» WHAT TO DO: If a line in the entries includes "high", show that line.

» RECORDS TO USE:
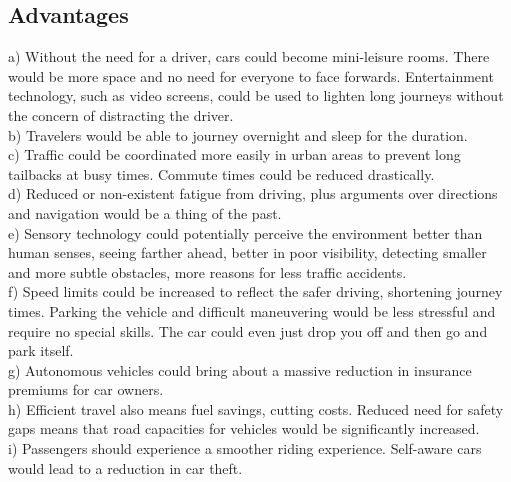 \documentclass[conference]{IEEEtran}
\begin{document}
\subsection{Advantages}
a) Without the need for a driver, cars could become mini-leisure rooms. There would be more space and no need for everyone to face forwards. Entertainment technology, such as video screens, could be used to lighten long journeys without the concern of distracting the driver.\\
b) Travelers would be able to journey overnight and sleep for the duration.\\
c) Traffic could be coordinated more easily in urban areas to prevent long tailbacks at busy times. Commute times could be reduced drastically.\\
d) Reduced or non-existent fatigue from driving, plus arguments over directions and navigation would be a thing of the past.\\
e) Sensory technology could potentially perceive the environment better than human senses, seeing farther ahead, better in poor visibility, detecting smaller and more subtle obstacles, more reasons for less traffic accidents.\\
f) Speed limits could be increased to reflect the safer driving, shortening journey times.
Parking the vehicle and difficult maneuvering would be less stressful and require no special skills. The car could even just drop you off and then go and park itself.\\
g) Autonomous vehicles could bring about a massive reduction in insurance premiums for car owners.\\

h) Efficient travel also means fuel savings, cutting costs.
Reduced need for safety gaps means that road capacities for vehicles would be significantly increased.\\

i) Passengers should experience a smoother riding experience.
Self-aware cars would lead to a reduction in car theft.
\end{document}
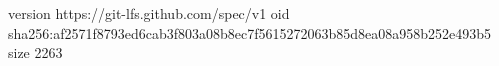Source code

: version https://git-lfs.github.com/spec/v1
oid sha256:af2571f8793ed6cab3f803a08b8ec7f5615272063b85d8ea08a958b252e493b5
size 2263
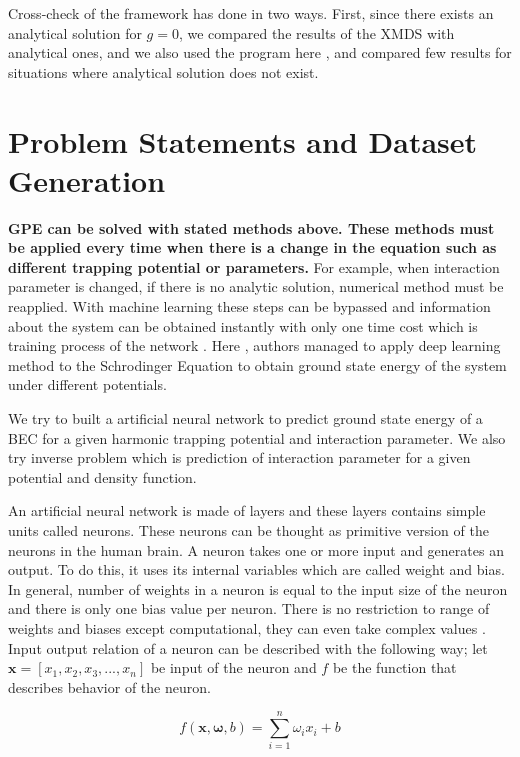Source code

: \documentclass[a4paper,times,12pt]{article}
\begin{document}
Cross-check of the framework has done in two ways. First, since there exists an analytical solution for $g = 0$, we compared the results of the XMDS with analytical ones, and we also used the program here \cite{muruganandam2009fortran}, and compared few results for situations where analytical solution does not exist.  


\section{Problem Statements and Dataset Generation}

\textbf{GPE can be solved with stated methods above. These methods must be applied every time when there is a change in the equation such as different trapping potential or parameters.} For example, when interaction parameter is changed, if there is no analytic solution, numerical method must be reapplied. With machine learning these steps can be bypassed and information about the system can be obtained instantly with only one time cost which is training process of the network \cite{mills2017deep}. Here \cite{mills2017deep}, authors managed to apply deep learning method to the Schrodinger Equation to obtain ground state energy of the system under different potentials. 

We try to built a artificial neural network to predict ground state energy of a BEC for a given harmonic trapping potential and interaction parameter. We also try inverse problem which is prediction of interaction parameter for a given potential and density function. 

An artificial neural network is made of layers and these layers contains simple units called neurons. These neurons can be thought as primitive version of the neurons in the human brain. A neuron takes one or more input and generates an output. To do this, it uses its internal variables which are called weight and bias. In general, number of weights in a neuron is equal to the input size of the neuron and there is only one bias value per neuron. There is no restriction to range of weights and biases except computational, they can even take complex values \cite{zimmermann2011comparison}. Input output relation of a neuron can be described with the following way; let $\boldsymbol{x} = [x_1, x_2, x_3, ..., x_n]$ be input of the neuron and $f$ be the function that describes behavior of the neuron. 

\begin{equation}
\label{eq:NU_neuron}
f(\boldsymbol{x}, \boldsymbol{\omega}, b) = \sum\limits_{i = 1}^n \omega_i x_i + b
\end{equation}
\end{document}
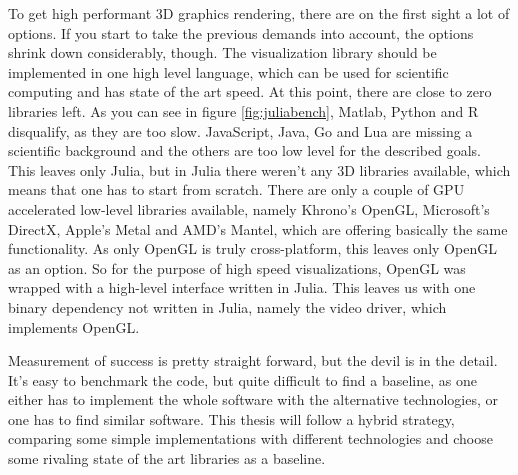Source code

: To get high performant 3D graphics rendering, there are on the first sight a lot of options.
If you start to take the previous demands into account, the options shrink down considerably, though.
The visualization library should be implemented in one high level language, which can be used for scientific computing and has state of the art speed. At this point, there are close to zero libraries left. As you can see in figure \ref{fig:juliabench}, Matlab, Python and R disqualify, as they are too slow. JavaScript, Java, Go and Lua are missing a scientific background and the others are too low level for the described goals.
This leaves only Julia, but in Julia there weren't any 3D libraries available, which means that one has to start from scratch.
There are only a couple of GPU accelerated low-level libraries available, namely Khrono's \ac{OpenGL}, Microsoft's DirectX, Apple's Metal and AMD's Mantel, which are offering basically the same functionality. As only \ac{OpenGL} is truly cross-platform, this leaves only \ac{OpenGL} as an option.
So for the purpose of high speed visualizations, \ac{OpenGL} was wrapped with a high-level interface written in Julia. This leaves us with one binary dependency not written in Julia, namely the video driver, which implements \ac{OpenGL}.

Measurement of success is pretty straight forward, but the devil is in the detail.
It's easy to benchmark the code, but quite difficult to find a baseline, as one either has to implement the whole software with the alternative technologies, or one has to find similar software.
This thesis will follow a hybrid strategy, comparing some simple implementations with different technologies and choose some rivaling state of the art libraries as a baseline.

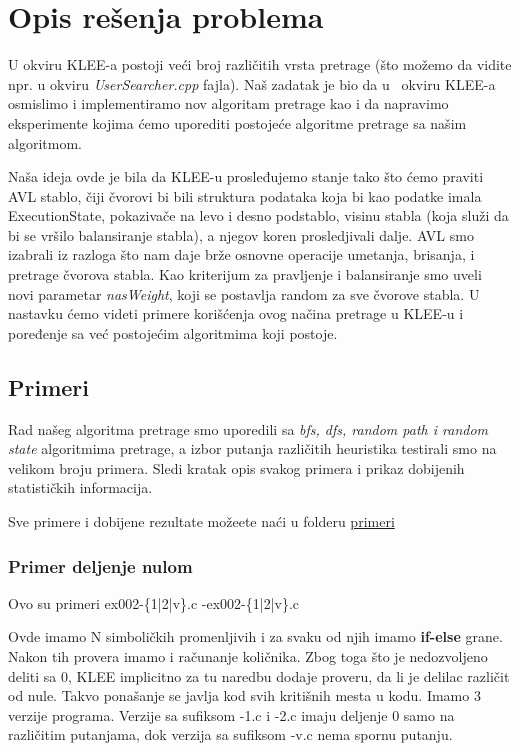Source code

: \documentclass[a4paper]{article}
\begin{document}
{\section{Opis rešenja problema}
\label{sec:opis}
 	
 	U okviru KLEE-a postoji veći broj različitih vrsta pretrage (što možemo da vidite npr. u okviru \textit{UserSearcher.cpp} fajla). Naš zadatak je bio da u 
 	okviru KLEE-a osmislimo i implementiramo nov algoritam pretrage kao i da napravimo eksperimente kojima ćemo uporediti postojeće algoritme pretrage sa našim algoritmom.
 	
 	Naša ideja ovde je bila da KLEE-u prosleđujemo stanje tako što ćemo praviti AVL stablo, čiji čvorovi bi bili struktura podataka koja bi kao podatke imala ExecutionState, pokazivače na levo i desno podstablo, visinu stabla (koja služi da bi se vršilo balansiranje stabla), a njegov koren prosledjivali dalje. AVL smo izabrali iz razloga što nam daje brže osnovne operacije umetanja, brisanja, i pretrage čvorova stabla. Kao kriterijum za pravljenje i balansiranje smo uveli novi parametar \textit{nasWeight}, koji se postavlja random za sve čvorove stabla. U nastavku ćemo videti primere korišćenja ovog načina pretrage u KLEE-u  i poređenje sa već postojećim algoritmima koji postoje.
 	
 	\subsection{Primeri}
 	
 	Rad našeg algoritma pretrage smo uporedili sa \textit{bfs, dfs, random path i random state} algoritmima pretrage, a izbor putanja različitih heuristika testirali smo na velikom broju primera. Sledi kratak opis svakog primera i prikaz dobijenih statističkih informacija.
 	
 	Sve primere i dobijene rezultate možeete naći u folderu \href{primeri/.}{primeri}
 	
 	\subsubsection{Primer deljenje nulom}
 	
	 	Ovo su primeri ex002-\{1|2|v\}.c -ex002-\{1|2|v\}.c
	 	
	 	Ovde imamo N simboličkih promenljivih i za svaku od njih imamo \textbf{if-else} grane. Nakon tih provera imamo i računanje količnika. Zbog toga što je nedozvoljeno deliti sa 0, KLEE implicitno za tu naredbu dodaje proveru, da li je delilac različit od nule. Takvo ponašanje se javlja kod svih kritišnih mesta u kodu. Imamo 3 verzije programa. Verzije sa sufiksom -1.c i -2.c imaju deljenje 0 samo na različitim putanjama, dok verzija sa sufiksom -v.c nema spornu putanju.
	 	
}
\end{document}
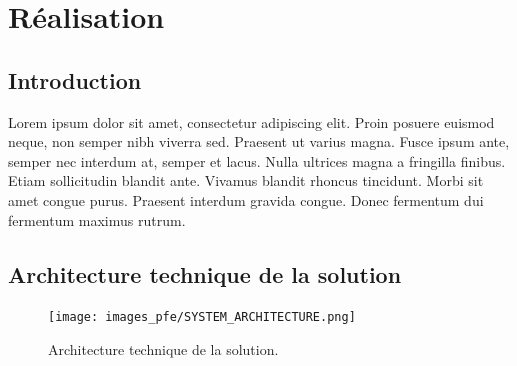 \chapter{Réalisation}

\newpage

\section{Introduction}
Lorem ipsum dolor sit amet, consectetur adipiscing elit. Proin posuere euismod neque, non semper nibh viverra sed. Praesent ut varius magna. Fusce ipsum ante, semper nec interdum at, semper et lacus. Nulla ultrices magna a fringilla finibus. Etiam sollicitudin blandit ante. Vivamus blandit rhoncus tincidunt. Morbi sit amet congue purus. Praesent interdum gravida congue. Donec fermentum dui fermentum maximus rutrum.

\section{Architecture technique de la solution}

\begin{figure}[hbt!]
  \centering
  \texttt{[image: images\_pfe/SYSTEM\_ARCHITECTURE.png]}
  \caption{Architecture technique de la solution.}
  \label{fig:technical-architecture}
\end{figure}
\FloatBarrier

» OUTPUT OF THE EXERCISE:
: To get high performant 3D graphics rendering, there are on the first sight a lot of options.
The visualization library should be implemented in one high level language, which can be used for scientific computing and has state of the art speed. At this point, there are close to zero libraries left. As you can see in figure \ref{fig:juliabench}, Matlab, Python and R disqualify, as they are too slow. JavaScript, Java, Go and Lua are missing a scientific background and the others are too low level for the described goals.
So for the purpose of high speed visualizations, \ac{OpenGL} was wrapped with a high-level interface written in Julia. This leaves us with one binary dependency not written in Julia, namely the video driver, which implements \ac{OpenGL}.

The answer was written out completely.